Chemical stability of pp-GT films towards UV irradiation

In this study, pp–GT thin films have been exposed to UV–A (λ = 350 ± 25 nm), UV–B (λ = 300 ± 25 nm) and UV–C (λ = 254 nm) for 24, 48 and 672 h. Although not naturally occurring, UV–C is commonly used for sterilization or waste treatment purposes and was thus chosen as an extreme wavelength range22. After irradiation, the films were investigated by FTIR measurements. The overlaid FTIR absorption spectra shown in Fig. 2 are recorded after 24, 48 and 672 h of irradiation for pp–GT thin films fabricated at 50 W RF power. To test the effect of available oxygen, selected experiments were repeated using a quartz cover to limit the amount of oxygen reaching the sample (denoted as ‘oxygen-poor’ conditions).

Figure 2
figure 2

FTIR spectra of samples irradiated with (a) UV–A, (b) UV–B and (c) UV–C under ambient (oxygen-rich) conditions, and (d) irradiated with UV–C under oxygen-rich and oxygen-poor conditions. Samples fabricated at 50 W.

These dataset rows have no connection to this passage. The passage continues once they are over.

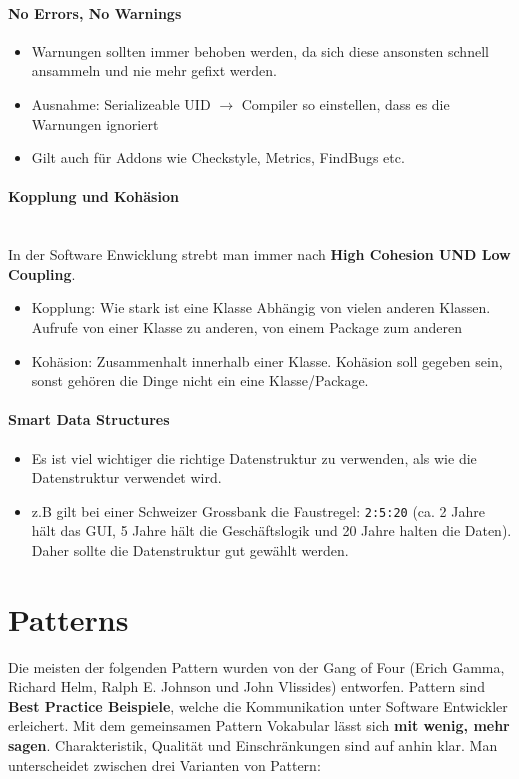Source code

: \paragraph{No Errors, No Warnings}
\begin{itemize}
	\item Warnungen sollten immer behoben werden, da sich diese ansonsten schnell ansammeln und nie mehr gefixt werden.
	\item Ausnahme: Serializeable UID $\rightarrow$ Compiler so einstellen, dass es die Warnungen ignoriert
	\item Gilt auch für Addons wie Checkstyle, Metrics, FindBugs etc.
\end{itemize}
\paragraph{Kopplung und Kohäsion} \hfill \\
In der Software Enwicklung strebt man immer nach \textbf{High Cohesion UND Low Coupling}. 
\begin{itemize}
	\item Kopplung: Wie stark ist eine Klasse Abhängig von vielen anderen Klassen. Aufrufe von einer Klasse zu anderen, von einem Package zum anderen
	\item Kohäsion: Zusammenhalt innerhalb einer Klasse. Kohäsion soll gegeben sein, sonst gehören die Dinge nicht ein eine Klasse/Package.
\end{itemize}
\paragraph{Smart Data Structures}
\begin{itemize}
	\item Es ist viel wichtiger die richtige Datenstruktur zu verwenden, als wie die Datenstruktur verwendet wird.
	\item z.B gilt bei einer Schweizer Grossbank die Faustregel: \lstinline|2:5:20| (ca. 2 Jahre hält das GUI, 5 Jahre hält die Geschäftslogik und 20 Jahre halten die Daten). Daher sollte die Datenstruktur gut gewählt werden.
\end{itemize}


\section{Patterns}
Die meisten der folgenden Pattern wurden von der Gang of Four (Erich Gamma, Richard Helm, Ralph E. Johnson und John Vlissides) entworfen. Pattern sind \textbf{Best Practice Beispiele}, welche die Kommunikation unter Software Entwickler erleichert. Mit dem gemeinsamen Pattern Vokabular lässt sich \textbf{mit wenig, mehr sagen}. Charakteristik, Qualität und Einschränkungen sind auf anhin klar. Man unterscheidet zwischen drei Varianten von Pattern:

A broad absorbance band emerged at 3416 cm−1 in the non-irradiated pp–GT spectrum that is considered to be the O–H stretching vibration of residual water23. This is further supported by the absence of a C–O vibration. Absorptions corresponding to C–H bending vibrations (between 1300 and 1466 cm−1) decreased in magnitude and broadened with higher input RF power. Likewise, skeletal C–C vibrations between 947 and 1161 cm−1 vanished completely. A peak emerged at 1707 cm−1, indicating the presence of carbonyl groups (C=O stretch), which were presumably formed from the reactions of radical intermediates with residual molecular oxygen and subsequent decompositions23. In general, polymer materials containing C=O (and –OH) groups are characterized by a high-dielectric constant, because of their high polarizability and lower hydrophobicity. The CA investigations in this study revealed that pp–GT films deposited at lower RF power were indeed less stable when in contact with common processing solvents, such as acetone or alcohol. The absence of the C=O moiety may render pp–GT more stable when in contact with polar solvents.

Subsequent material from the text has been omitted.